In discrete math terms, the nodes in a Bistro deployment normally form a graded poset with a single maximal element. For non-mathematicians,

  • Every node has a parent, with the exception of the instance node (defined below).
  • Cycles are prohibited.
  • Each node belongs to a level. Levels are ordered, starting with the instance level, and going down to the leaf nodes.
  • A node’s parent should reside at the level above it (level-skipping links are allowed but discouraged, since they are often hard to understand).
  • Each scheduler instance has a single node at the instance level. The name of the instance node defaults to the scheduler’s hostname, and can be customized by passing --instance_node_name=something to bistro_scheduler.
  • Each node’s ultimate ancestor is the instance node.

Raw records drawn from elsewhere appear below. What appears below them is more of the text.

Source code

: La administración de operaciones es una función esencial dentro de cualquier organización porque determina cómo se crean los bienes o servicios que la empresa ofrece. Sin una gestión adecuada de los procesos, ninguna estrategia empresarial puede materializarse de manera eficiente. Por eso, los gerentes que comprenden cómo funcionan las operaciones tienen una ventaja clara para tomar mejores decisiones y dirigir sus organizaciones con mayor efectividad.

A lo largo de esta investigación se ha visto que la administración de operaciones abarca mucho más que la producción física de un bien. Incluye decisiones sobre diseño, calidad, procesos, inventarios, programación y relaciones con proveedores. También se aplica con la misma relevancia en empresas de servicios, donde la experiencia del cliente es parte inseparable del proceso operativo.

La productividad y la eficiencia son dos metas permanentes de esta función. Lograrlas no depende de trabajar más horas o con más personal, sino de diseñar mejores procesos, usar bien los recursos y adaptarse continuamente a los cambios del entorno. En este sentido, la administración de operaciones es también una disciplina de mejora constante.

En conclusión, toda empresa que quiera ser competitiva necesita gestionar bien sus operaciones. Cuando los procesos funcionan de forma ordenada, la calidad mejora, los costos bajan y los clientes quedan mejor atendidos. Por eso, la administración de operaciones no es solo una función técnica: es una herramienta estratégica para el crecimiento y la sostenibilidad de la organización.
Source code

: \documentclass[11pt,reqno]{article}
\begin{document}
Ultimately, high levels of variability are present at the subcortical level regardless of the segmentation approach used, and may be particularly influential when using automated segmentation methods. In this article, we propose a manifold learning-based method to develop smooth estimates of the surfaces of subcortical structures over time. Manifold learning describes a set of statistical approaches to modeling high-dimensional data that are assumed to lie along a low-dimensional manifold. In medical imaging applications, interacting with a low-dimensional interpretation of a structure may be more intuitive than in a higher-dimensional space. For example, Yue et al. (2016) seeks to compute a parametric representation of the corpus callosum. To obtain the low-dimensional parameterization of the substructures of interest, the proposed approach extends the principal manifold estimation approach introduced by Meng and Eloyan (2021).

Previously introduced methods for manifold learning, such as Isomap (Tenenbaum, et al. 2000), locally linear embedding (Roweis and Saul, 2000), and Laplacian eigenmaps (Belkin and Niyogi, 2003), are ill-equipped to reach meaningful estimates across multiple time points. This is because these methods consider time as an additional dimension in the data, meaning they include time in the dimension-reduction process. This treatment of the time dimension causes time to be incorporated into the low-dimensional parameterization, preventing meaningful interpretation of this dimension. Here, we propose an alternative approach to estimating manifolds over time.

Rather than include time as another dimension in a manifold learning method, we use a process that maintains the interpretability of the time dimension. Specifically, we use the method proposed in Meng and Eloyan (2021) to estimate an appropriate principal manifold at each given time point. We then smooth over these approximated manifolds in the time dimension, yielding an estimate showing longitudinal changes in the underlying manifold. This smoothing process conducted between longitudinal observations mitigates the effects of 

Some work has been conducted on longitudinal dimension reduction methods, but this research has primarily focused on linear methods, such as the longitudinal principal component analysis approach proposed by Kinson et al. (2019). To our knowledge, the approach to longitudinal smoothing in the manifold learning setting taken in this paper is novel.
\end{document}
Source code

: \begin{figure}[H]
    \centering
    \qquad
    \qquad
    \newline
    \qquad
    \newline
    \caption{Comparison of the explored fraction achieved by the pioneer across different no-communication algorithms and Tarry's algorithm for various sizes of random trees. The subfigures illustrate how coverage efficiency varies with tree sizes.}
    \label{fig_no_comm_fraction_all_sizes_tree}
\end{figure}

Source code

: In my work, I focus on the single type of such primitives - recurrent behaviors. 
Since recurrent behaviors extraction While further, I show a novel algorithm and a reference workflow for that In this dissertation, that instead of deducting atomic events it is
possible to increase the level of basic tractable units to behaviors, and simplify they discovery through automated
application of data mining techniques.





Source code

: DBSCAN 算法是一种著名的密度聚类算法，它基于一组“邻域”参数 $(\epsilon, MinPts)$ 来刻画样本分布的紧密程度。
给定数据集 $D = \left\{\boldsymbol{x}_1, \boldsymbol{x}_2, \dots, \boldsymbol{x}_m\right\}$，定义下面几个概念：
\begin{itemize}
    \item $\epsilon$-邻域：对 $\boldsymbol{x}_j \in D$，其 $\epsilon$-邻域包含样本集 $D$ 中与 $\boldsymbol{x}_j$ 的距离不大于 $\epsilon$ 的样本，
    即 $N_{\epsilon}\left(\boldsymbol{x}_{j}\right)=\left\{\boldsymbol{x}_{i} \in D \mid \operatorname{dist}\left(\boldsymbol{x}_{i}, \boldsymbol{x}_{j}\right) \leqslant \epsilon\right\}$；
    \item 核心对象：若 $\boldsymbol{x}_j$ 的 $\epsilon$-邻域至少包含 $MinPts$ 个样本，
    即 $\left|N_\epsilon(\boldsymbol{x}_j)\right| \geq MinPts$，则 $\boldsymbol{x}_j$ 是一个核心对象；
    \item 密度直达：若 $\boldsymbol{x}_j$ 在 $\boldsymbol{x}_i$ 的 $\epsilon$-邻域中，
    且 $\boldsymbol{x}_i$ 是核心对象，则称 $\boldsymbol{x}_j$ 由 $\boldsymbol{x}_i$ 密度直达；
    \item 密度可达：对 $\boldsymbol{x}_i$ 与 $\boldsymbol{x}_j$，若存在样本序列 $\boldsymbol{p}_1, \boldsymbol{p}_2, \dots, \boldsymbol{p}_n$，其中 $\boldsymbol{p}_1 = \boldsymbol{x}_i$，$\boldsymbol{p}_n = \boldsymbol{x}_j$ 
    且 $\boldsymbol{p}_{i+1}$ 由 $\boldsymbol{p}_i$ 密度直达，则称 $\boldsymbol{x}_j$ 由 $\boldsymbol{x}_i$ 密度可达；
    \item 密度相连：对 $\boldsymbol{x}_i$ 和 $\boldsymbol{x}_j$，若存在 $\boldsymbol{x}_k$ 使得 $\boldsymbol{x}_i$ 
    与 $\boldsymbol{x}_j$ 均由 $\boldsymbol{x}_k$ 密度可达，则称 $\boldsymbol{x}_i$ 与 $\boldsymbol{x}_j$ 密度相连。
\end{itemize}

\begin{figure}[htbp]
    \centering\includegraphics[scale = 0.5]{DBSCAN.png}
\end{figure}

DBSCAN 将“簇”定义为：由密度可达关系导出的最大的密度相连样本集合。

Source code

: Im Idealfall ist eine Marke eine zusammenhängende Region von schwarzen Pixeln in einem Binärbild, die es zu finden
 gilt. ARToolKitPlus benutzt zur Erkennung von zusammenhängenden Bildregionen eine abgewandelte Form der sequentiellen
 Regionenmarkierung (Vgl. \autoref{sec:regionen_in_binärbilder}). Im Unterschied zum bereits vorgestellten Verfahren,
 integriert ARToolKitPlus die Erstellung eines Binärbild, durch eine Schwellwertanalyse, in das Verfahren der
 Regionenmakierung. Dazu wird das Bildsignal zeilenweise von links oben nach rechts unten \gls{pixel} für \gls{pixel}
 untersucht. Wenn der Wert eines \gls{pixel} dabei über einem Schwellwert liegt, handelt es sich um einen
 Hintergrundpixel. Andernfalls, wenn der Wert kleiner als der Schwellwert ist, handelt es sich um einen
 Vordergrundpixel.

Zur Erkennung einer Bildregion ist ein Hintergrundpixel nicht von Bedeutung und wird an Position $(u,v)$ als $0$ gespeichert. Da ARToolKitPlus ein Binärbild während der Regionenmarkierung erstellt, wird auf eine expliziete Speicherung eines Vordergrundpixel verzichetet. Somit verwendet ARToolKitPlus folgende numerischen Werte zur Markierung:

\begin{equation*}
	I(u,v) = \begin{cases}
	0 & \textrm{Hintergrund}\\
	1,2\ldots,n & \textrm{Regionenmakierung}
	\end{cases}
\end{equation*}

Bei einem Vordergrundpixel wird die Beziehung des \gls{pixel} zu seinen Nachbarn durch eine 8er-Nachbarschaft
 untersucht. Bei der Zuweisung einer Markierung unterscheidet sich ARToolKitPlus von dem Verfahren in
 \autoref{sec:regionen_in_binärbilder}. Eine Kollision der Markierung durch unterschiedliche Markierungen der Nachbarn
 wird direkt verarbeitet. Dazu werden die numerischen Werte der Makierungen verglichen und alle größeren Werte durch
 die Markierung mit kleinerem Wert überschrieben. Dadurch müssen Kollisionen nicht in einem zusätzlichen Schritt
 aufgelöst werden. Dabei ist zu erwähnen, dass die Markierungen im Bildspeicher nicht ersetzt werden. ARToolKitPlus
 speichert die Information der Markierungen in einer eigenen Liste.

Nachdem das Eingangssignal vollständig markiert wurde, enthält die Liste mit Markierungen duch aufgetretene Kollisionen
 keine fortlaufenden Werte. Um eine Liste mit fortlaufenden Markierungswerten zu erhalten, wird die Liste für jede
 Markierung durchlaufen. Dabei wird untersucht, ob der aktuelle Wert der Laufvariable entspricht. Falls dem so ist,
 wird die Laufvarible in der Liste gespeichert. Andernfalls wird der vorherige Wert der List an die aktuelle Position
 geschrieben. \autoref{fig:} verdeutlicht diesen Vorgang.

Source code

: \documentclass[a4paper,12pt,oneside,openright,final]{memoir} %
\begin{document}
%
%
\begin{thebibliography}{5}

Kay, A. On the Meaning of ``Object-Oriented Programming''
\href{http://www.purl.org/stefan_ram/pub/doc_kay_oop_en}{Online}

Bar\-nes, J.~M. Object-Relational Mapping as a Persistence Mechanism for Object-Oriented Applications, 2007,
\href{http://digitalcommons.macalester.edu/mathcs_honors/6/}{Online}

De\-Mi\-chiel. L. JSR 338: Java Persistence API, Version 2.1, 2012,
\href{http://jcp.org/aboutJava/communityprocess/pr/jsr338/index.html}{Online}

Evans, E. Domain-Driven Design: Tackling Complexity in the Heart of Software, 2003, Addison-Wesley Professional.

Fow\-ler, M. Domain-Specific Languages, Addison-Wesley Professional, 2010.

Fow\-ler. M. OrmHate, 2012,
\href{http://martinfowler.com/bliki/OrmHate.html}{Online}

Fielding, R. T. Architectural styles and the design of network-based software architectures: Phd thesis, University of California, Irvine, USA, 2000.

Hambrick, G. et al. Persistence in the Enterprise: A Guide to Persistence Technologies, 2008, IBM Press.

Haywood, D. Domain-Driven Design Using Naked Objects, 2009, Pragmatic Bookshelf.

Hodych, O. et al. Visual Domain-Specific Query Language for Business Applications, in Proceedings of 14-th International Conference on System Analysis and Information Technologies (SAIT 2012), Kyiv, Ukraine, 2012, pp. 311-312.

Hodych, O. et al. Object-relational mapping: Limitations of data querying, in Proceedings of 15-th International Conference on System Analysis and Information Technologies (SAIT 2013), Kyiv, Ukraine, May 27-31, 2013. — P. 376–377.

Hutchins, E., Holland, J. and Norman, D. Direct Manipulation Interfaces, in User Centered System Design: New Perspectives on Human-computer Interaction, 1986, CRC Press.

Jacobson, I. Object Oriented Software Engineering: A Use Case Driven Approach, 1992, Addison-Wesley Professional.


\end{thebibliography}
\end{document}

Each job’s computations will happen on all the nodes from a single level_for_tasks. This level can be set globally in bistro_settings, or can be configured per job. This way, you can use a single Bistro deployment to e.g. schedule jobs on database tables, on entire databases, and on the hosts that contain the databases.

resources limit computation concurrency

Bistro’s resources are just named concurrency slots that are attached to individual nodes. Each node name† has a table mapping “resource name” to “integer number of slots”, e.g.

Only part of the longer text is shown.